EXERCISE GOAL:
In the data below, find the line containing "23. 모놀리식 아키텍처와 마이크로서비스 아키텍처 비교", then set down that line and every later line up to and including the line containing "30. AWS Aurora Backtrack", exactly.

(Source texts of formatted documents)
--- START ---

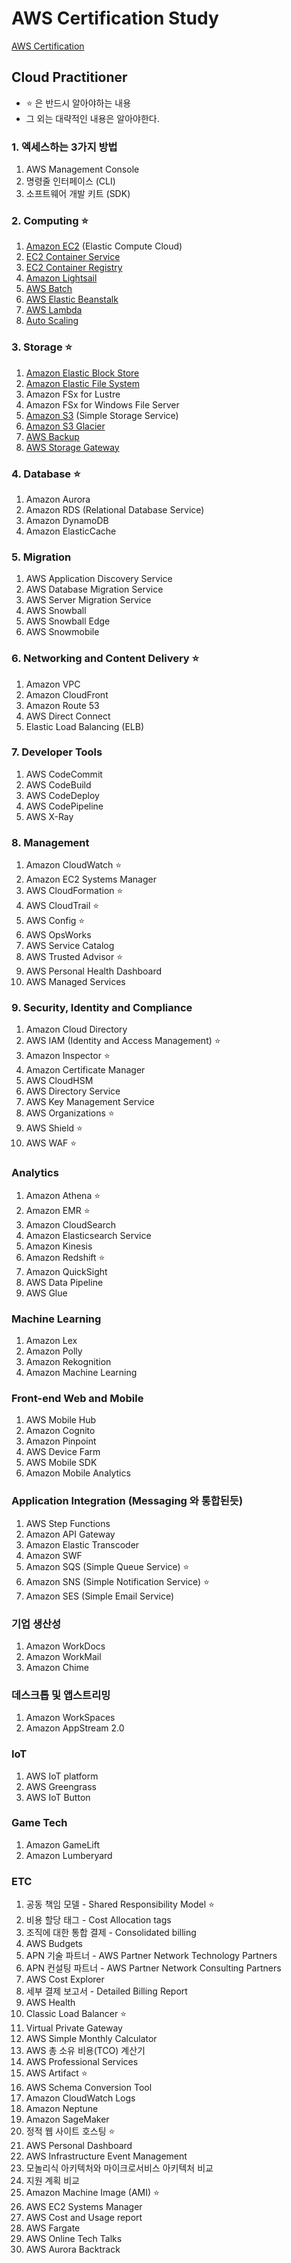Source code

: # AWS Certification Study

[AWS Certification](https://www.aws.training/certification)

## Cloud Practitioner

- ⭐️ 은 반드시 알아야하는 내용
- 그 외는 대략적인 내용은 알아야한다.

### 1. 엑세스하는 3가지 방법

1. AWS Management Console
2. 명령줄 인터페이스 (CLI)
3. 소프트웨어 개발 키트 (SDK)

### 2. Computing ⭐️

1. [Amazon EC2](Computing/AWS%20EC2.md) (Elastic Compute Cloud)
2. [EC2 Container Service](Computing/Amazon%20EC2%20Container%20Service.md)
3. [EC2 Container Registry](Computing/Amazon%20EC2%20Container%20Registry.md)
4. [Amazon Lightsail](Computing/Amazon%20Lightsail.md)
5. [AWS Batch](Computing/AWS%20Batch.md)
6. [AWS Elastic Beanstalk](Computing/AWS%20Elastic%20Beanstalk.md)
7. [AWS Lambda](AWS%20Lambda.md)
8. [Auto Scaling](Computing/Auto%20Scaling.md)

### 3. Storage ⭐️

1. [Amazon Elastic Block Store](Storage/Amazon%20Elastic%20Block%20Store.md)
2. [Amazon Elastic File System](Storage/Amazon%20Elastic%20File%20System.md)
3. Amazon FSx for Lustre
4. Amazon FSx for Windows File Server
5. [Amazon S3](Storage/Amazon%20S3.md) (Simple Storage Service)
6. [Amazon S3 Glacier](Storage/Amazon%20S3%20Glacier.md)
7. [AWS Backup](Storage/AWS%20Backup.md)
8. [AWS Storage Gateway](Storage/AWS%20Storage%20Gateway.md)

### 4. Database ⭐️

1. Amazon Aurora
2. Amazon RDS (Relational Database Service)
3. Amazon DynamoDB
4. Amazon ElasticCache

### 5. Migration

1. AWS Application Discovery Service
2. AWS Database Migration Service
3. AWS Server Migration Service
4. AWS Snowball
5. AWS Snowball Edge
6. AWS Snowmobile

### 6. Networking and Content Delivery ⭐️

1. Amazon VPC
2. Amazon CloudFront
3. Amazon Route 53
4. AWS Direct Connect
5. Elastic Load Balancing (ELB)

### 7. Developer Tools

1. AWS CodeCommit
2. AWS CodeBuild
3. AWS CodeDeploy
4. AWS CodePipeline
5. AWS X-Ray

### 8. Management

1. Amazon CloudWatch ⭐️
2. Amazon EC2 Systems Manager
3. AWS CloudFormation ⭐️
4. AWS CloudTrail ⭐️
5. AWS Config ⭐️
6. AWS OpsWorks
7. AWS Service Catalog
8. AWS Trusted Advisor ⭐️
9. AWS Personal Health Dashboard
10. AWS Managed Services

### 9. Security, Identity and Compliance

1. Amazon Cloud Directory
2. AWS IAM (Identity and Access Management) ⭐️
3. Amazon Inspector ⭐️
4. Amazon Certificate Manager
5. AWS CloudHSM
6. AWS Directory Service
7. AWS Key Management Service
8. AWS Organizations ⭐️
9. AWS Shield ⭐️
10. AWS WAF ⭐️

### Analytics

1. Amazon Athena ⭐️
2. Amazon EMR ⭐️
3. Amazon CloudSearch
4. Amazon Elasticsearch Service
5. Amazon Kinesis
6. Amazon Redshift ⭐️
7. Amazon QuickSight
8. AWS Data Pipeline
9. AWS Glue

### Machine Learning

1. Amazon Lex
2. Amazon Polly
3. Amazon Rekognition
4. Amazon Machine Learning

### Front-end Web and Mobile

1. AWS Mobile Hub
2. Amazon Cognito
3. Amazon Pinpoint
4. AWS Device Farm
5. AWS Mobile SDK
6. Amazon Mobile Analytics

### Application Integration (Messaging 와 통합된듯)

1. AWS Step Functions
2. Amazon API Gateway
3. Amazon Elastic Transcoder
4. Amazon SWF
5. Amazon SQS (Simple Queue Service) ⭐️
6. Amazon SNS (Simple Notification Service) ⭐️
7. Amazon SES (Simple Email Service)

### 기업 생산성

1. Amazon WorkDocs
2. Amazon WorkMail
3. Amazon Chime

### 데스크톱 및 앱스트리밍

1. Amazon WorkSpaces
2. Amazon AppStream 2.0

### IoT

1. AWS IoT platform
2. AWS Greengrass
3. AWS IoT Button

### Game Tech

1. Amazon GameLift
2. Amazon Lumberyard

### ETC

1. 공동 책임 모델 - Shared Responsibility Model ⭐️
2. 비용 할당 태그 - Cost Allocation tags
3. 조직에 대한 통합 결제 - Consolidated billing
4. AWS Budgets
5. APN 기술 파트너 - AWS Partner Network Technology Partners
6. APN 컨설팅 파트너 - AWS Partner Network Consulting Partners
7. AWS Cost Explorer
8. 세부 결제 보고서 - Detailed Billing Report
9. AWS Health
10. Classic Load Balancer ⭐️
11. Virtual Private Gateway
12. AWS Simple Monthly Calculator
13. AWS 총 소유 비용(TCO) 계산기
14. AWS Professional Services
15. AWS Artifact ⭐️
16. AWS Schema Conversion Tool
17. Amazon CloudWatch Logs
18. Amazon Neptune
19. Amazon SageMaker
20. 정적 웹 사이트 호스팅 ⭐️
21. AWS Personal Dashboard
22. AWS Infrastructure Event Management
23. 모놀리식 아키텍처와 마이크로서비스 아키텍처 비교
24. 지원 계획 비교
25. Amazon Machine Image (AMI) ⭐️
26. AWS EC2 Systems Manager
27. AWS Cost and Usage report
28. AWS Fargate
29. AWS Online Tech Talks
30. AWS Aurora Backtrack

--- END ---
--- START ---

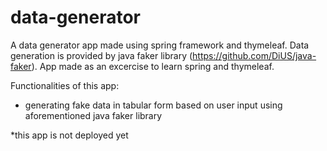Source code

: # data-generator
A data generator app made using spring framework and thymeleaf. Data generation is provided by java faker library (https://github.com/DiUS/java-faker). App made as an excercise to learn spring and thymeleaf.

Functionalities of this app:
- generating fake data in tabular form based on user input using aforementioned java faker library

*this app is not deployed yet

--- END ---
--- START ---

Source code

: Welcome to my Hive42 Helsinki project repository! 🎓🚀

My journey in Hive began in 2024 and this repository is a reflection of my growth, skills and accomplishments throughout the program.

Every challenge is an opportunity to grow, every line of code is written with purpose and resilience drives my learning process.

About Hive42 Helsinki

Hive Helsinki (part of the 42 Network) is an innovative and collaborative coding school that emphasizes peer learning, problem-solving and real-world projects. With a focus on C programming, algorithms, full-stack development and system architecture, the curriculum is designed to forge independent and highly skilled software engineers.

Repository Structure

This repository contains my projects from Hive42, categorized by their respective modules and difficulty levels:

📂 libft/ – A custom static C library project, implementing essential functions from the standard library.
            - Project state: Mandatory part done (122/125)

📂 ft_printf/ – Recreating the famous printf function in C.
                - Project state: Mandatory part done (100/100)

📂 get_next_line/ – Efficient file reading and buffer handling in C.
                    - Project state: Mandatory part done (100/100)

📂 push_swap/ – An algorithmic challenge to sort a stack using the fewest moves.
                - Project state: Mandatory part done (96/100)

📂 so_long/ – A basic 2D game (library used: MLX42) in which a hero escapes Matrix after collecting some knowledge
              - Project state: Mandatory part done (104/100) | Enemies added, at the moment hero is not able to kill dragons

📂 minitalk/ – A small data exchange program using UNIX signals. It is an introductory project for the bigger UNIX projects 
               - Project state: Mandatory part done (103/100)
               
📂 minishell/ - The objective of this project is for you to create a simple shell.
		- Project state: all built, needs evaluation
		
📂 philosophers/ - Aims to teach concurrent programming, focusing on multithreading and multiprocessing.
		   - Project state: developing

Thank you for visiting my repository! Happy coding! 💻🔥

--- END ---

EXERCISE OUTPUT:
23. 모놀리식 아키텍처와 마이크로서비스 아키텍처 비교
24. 지원 계획 비교
25. Amazon Machine Image (AMI) ⭐️
26. AWS EC2 Systems Manager
27. AWS Cost and Usage report
28. AWS Fargate
29. AWS Online Tech Talks
30. AWS Aurora Backtrack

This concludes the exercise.